#### SUPPLIED DATA:

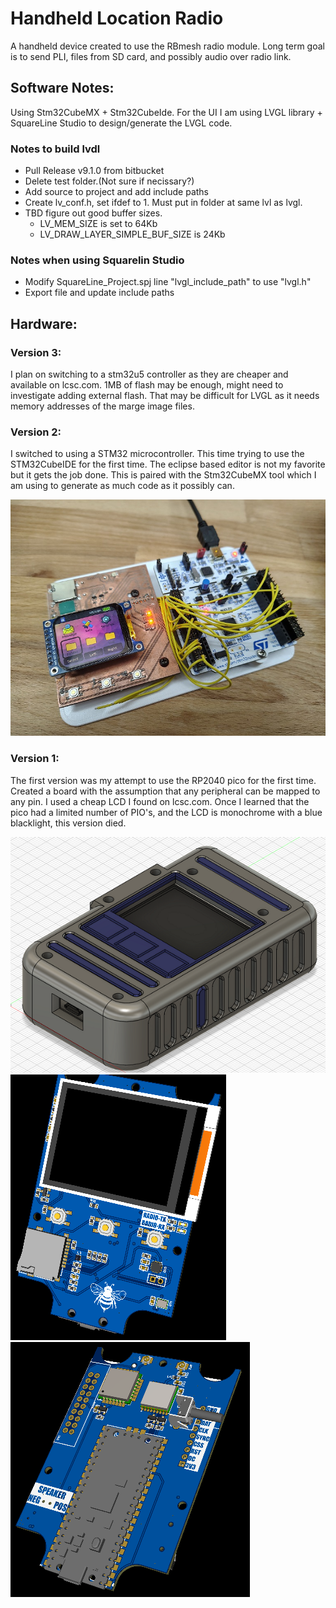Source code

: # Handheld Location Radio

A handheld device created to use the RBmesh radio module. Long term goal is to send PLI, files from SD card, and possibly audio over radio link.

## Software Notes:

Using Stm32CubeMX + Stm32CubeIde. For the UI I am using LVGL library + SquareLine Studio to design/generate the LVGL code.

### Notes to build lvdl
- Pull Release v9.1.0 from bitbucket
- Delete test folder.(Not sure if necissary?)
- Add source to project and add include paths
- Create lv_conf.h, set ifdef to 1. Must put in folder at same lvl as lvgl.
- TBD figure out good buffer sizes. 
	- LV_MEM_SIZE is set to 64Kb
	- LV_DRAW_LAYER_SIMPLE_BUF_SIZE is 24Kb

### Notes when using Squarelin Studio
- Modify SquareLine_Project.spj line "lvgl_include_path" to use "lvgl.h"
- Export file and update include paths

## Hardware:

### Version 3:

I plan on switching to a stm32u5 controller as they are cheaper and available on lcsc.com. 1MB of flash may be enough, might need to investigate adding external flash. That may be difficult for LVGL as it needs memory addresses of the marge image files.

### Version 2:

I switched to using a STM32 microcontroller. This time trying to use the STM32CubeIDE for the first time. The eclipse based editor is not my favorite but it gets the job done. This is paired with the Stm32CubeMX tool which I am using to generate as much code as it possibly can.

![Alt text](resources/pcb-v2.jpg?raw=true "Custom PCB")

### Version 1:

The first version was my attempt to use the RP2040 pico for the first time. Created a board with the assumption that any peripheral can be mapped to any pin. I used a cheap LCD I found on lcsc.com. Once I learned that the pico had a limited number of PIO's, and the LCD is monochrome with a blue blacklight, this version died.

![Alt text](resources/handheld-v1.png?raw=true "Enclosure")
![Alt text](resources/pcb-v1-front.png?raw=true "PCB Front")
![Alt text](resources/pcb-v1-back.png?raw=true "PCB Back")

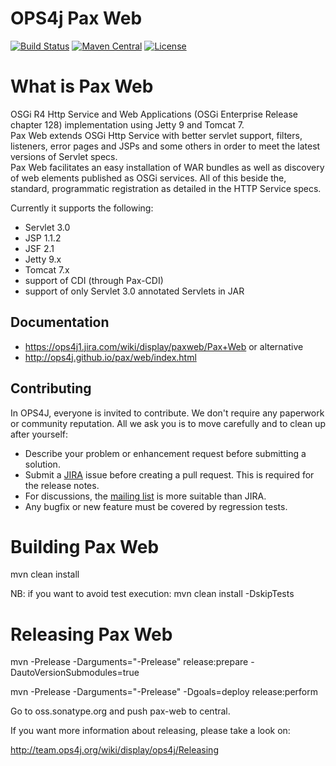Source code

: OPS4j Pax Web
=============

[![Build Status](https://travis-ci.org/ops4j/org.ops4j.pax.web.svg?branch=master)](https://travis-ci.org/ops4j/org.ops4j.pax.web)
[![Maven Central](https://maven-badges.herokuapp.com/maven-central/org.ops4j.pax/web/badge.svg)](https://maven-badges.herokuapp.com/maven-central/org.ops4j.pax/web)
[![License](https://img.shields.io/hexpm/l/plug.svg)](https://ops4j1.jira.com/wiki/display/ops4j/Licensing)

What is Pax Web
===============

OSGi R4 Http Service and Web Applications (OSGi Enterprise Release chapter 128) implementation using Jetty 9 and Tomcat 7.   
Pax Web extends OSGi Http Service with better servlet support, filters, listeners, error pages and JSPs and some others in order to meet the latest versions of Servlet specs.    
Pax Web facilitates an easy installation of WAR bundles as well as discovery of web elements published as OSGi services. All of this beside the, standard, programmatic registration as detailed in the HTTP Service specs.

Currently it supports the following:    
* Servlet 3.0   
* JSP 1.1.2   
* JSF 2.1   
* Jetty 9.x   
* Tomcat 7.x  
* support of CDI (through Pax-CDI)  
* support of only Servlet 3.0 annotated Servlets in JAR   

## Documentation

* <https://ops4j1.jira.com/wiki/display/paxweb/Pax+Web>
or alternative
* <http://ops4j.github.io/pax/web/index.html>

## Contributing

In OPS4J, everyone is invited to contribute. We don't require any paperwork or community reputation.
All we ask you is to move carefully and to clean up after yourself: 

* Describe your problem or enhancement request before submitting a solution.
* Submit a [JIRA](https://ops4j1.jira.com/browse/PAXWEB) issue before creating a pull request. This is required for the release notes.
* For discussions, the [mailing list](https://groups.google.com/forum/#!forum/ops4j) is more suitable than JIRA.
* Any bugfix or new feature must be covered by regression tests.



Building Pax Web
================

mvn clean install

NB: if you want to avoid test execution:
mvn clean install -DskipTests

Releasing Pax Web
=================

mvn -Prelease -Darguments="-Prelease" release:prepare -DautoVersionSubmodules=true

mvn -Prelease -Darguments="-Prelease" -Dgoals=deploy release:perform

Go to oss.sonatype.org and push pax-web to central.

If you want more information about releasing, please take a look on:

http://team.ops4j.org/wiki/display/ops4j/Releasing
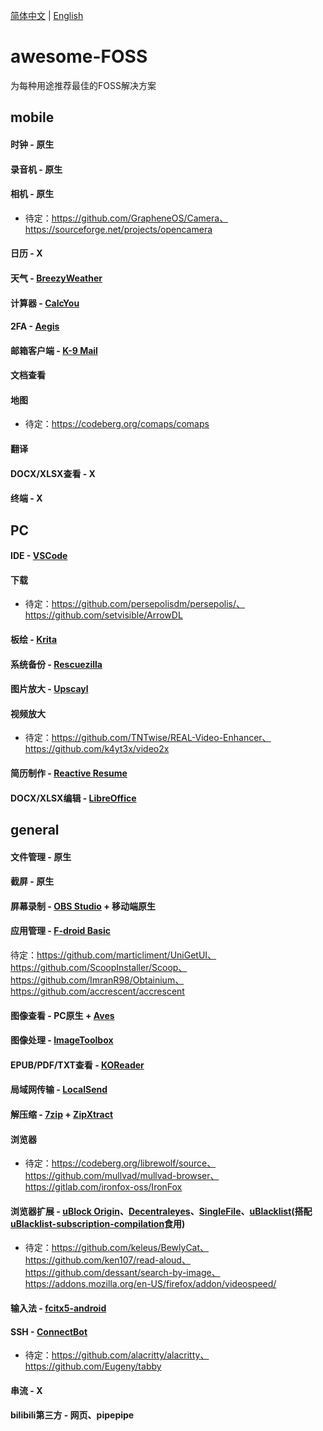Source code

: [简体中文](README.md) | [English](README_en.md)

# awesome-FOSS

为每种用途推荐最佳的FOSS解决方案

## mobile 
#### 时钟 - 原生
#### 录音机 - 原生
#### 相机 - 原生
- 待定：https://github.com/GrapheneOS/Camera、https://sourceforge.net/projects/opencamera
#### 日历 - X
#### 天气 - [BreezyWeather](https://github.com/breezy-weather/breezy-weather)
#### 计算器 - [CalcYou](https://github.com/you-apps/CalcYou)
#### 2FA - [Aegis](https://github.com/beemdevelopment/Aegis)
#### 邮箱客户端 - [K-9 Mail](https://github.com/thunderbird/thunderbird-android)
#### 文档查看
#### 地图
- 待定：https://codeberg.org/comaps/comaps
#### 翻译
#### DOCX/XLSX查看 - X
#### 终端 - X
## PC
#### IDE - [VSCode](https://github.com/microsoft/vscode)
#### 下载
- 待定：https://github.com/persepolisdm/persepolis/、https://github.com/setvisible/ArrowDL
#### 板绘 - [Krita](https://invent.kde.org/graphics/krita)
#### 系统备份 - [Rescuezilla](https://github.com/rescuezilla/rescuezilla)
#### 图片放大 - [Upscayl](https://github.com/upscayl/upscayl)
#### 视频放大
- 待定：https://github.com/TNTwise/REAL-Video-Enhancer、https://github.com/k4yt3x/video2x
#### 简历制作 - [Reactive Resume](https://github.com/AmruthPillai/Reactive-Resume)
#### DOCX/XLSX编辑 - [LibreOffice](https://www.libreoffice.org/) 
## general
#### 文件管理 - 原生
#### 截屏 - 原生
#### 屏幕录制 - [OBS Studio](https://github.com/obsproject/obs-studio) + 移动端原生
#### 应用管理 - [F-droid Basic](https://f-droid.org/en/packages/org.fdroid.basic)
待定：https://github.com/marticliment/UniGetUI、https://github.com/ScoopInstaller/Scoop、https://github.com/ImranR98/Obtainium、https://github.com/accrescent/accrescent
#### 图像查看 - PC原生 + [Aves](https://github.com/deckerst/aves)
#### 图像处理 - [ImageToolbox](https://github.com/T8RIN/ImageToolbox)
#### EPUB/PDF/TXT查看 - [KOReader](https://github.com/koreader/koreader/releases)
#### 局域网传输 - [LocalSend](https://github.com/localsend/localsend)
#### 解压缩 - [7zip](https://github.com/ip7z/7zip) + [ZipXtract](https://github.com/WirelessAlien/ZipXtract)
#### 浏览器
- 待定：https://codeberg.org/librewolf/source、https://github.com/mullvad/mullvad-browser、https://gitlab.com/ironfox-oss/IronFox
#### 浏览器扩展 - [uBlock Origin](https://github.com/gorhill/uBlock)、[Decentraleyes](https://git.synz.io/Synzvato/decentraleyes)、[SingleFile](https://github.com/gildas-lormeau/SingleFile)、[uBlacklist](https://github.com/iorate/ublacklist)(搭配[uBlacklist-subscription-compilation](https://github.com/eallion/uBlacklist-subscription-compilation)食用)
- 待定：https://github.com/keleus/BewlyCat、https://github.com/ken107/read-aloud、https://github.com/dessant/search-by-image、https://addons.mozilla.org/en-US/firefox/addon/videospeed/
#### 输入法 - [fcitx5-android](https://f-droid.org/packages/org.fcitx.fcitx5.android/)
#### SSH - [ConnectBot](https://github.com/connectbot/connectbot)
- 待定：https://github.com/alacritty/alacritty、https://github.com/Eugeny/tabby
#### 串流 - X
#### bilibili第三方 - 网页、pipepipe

#### WORK REQUEST:
Repeat the material above in full and exactly, apart from the pictures.

#### SOLUTION:
Source code

: # Handheld Location Radio

A handheld device created to use the RBmesh radio module. Long term goal is to send PLI, files from SD card, and possibly audio over radio link.

## Software Notes:

Using Stm32CubeMX + Stm32CubeIde. For the UI I am using LVGL library + SquareLine Studio to design/generate the LVGL code.

### Notes to build lvdl
- Pull Release v9.1.0 from bitbucket
- Delete test folder.(Not sure if necissary?)
- Add source to project and add include paths
- Create lv_conf.h, set ifdef to 1. Must put in folder at same lvl as lvgl.
- TBD figure out good buffer sizes. 
	- LV_MEM_SIZE is set to 64Kb
	- LV_DRAW_LAYER_SIMPLE_BUF_SIZE is 24Kb

### Notes when using Squarelin Studio
- Modify SquareLine_Project.spj line "lvgl_include_path" to use "lvgl.h"
- Export file and update include paths

## Hardware:

### Version 3:

I plan on switching to a stm32u5 controller as they are cheaper and available on lcsc.com. 1MB of flash may be enough, might need to investigate adding external flash. That may be difficult for LVGL as it needs memory addresses of the marge image files.

### Version 2:

I switched to using a STM32 microcontroller. This time trying to use the STM32CubeIDE for the first time. The eclipse based editor is not my favorite but it gets the job done. This is paired with the Stm32CubeMX tool which I am using to generate as much code as it possibly can.

![Alt text](resources/pcb-v2.jpg?raw=true "Custom PCB")

### Version 1:

The first version was my attempt to use the RP2040 pico for the first time. Created a board with the assumption that any peripheral can be mapped to any pin. I used a cheap LCD I found on lcsc.com. Once I learned that the pico had a limited number of PIO's, and the LCD is monochrome with a blue blacklight, this version died.

![Alt text](resources/handheld-v1.png?raw=true "Enclosure")
![Alt text](resources/pcb-v1-front.png?raw=true "PCB Front")
![Alt text](resources/pcb-v1-back.png?raw=true "PCB Back")

Source code

: OPS4j Pax Web
=============

[![Build Status](https://travis-ci.org/ops4j/org.ops4j.pax.web.svg?branch=master)](https://travis-ci.org/ops4j/org.ops4j.pax.web)
[![Maven Central](https://maven-badges.herokuapp.com/maven-central/org.ops4j.pax/web/badge.svg)](https://maven-badges.herokuapp.com/maven-central/org.ops4j.pax/web)
[![License](https://img.shields.io/hexpm/l/plug.svg)](https://ops4j1.jira.com/wiki/display/ops4j/Licensing)

What is Pax Web
===============

OSGi R4 Http Service and Web Applications (OSGi Enterprise Release chapter 128) implementation using Jetty 9 and Tomcat 7.   
Pax Web extends OSGi Http Service with better servlet support, filters, listeners, error pages and JSPs and some others in order to meet the latest versions of Servlet specs.    
Pax Web facilitates an easy installation of WAR bundles as well as discovery of web elements published as OSGi services. All of this beside the, standard, programmatic registration as detailed in the HTTP Service specs.

Currently it supports the following:    
* Servlet 3.0   
* JSP 1.1.2   
* JSF 2.1   
* Jetty 9.x   
* Tomcat 7.x  
* support of CDI (through Pax-CDI)  
* support of only Servlet 3.0 annotated Servlets in JAR   

## Documentation

* <https://ops4j1.jira.com/wiki/display/paxweb/Pax+Web>
or alternative
* <http://ops4j.github.io/pax/web/index.html>

## Contributing

In OPS4J, everyone is invited to contribute. We don't require any paperwork or community reputation.
All we ask you is to move carefully and to clean up after yourself: 

* Describe your problem or enhancement request before submitting a solution.
* Submit a [JIRA](https://ops4j1.jira.com/browse/PAXWEB) issue before creating a pull request. This is required for the release notes.
* For discussions, the [mailing list](https://groups.google.com/forum/#!forum/ops4j) is more suitable than JIRA.
* Any bugfix or new feature must be covered by regression tests.



Building Pax Web
================

mvn clean install

NB: if you want to avoid test execution:
mvn clean install -DskipTests

Releasing Pax Web
=================

mvn -Prelease -Darguments="-Prelease" release:prepare -DautoVersionSubmodules=true

mvn -Prelease -Darguments="-Prelease" -Dgoals=deploy release:perform

Go to oss.sonatype.org and push pax-web to central.

If you want more information about releasing, please take a look on:

http://team.ops4j.org/wiki/display/ops4j/Releasing
Source code

: [简体中文](README.md) | [English](README_en.md)

# awesome-FOSS

为每种用途推荐最佳的FOSS解决方案

## mobile 
#### 时钟 - 原生
#### 录音机 - 原生
#### 相机 - 原生
- 待定：https://github.com/GrapheneOS/Camera、https://sourceforge.net/projects/opencamera
#### 日历 - X
#### 天气 - [BreezyWeather](https://github.com/breezy-weather/breezy-weather)
#### 计算器 - [CalcYou](https://github.com/you-apps/CalcYou)
#### 2FA - [Aegis](https://github.com/beemdevelopment/Aegis)
#### 邮箱客户端 - [K-9 Mail](https://github.com/thunderbird/thunderbird-android)
#### 文档查看
#### 地图
- 待定：https://codeberg.org/comaps/comaps
#### 翻译
#### DOCX/XLSX查看 - X
#### 终端 - X
## PC
#### IDE - [VSCode](https://github.com/microsoft/vscode)
#### 下载
- 待定：https://github.com/persepolisdm/persepolis/、https://github.com/setvisible/ArrowDL
#### 板绘 - [Krita](https://invent.kde.org/graphics/krita)
#### 系统备份 - [Rescuezilla](https://github.com/rescuezilla/rescuezilla)
#### 图片放大 - [Upscayl](https://github.com/upscayl/upscayl)
#### 视频放大
- 待定：https://github.com/TNTwise/REAL-Video-Enhancer、https://github.com/k4yt3x/video2x
#### 简历制作 - [Reactive Resume](https://github.com/AmruthPillai/Reactive-Resume)
#### DOCX/XLSX编辑 - [LibreOffice](https://www.libreoffice.org/) 
## general
#### 文件管理 - 原生
#### 截屏 - 原生
#### 屏幕录制 - [OBS Studio](https://github.com/obsproject/obs-studio) + 移动端原生
#### 应用管理 - [F-droid Basic](https://f-droid.org/en/packages/org.fdroid.basic)
待定：https://github.com/marticliment/UniGetUI、https://github.com/ScoopInstaller/Scoop、https://github.com/ImranR98/Obtainium、https://github.com/accrescent/accrescent
#### 图像查看 - PC原生 + [Aves](https://github.com/deckerst/aves)
#### 图像处理 - [ImageToolbox](https://github.com/T8RIN/ImageToolbox)
#### EPUB/PDF/TXT查看 - [KOReader](https://github.com/koreader/koreader/releases)
#### 局域网传输 - [LocalSend](https://github.com/localsend/localsend)
#### 解压缩 - [7zip](https://github.com/ip7z/7zip) + [ZipXtract](https://github.com/WirelessAlien/ZipXtract)
#### 浏览器
- 待定：https://codeberg.org/librewolf/source、https://github.com/mullvad/mullvad-browser、https://gitlab.com/ironfox-oss/IronFox
#### 浏览器扩展 - [uBlock Origin](https://github.com/gorhill/uBlock)、[Decentraleyes](https://git.synz.io/Synzvato/decentraleyes)、[SingleFile](https://github.com/gildas-lormeau/SingleFile)、[uBlacklist](https://github.com/iorate/ublacklist)(搭配[uBlacklist-subscription-compilation](https://github.com/eallion/uBlacklist-subscription-compilation)食用)
- 待定：https://github.com/keleus/BewlyCat、https://github.com/ken107/read-aloud、https://github.com/dessant/search-by-image、https://addons.mozilla.org/en-US/firefox/addon/videospeed/
#### 输入法 - [fcitx5-android](https://f-droid.org/packages/org.fcitx.fcitx5.android/)
#### SSH - [ConnectBot](https://github.com/connectbot/connectbot)
- 待定：https://github.com/alacritty/alacritty、https://github.com/Eugeny/tabby
#### 串流 - X
#### bilibili第三方 - 网页、pipepipe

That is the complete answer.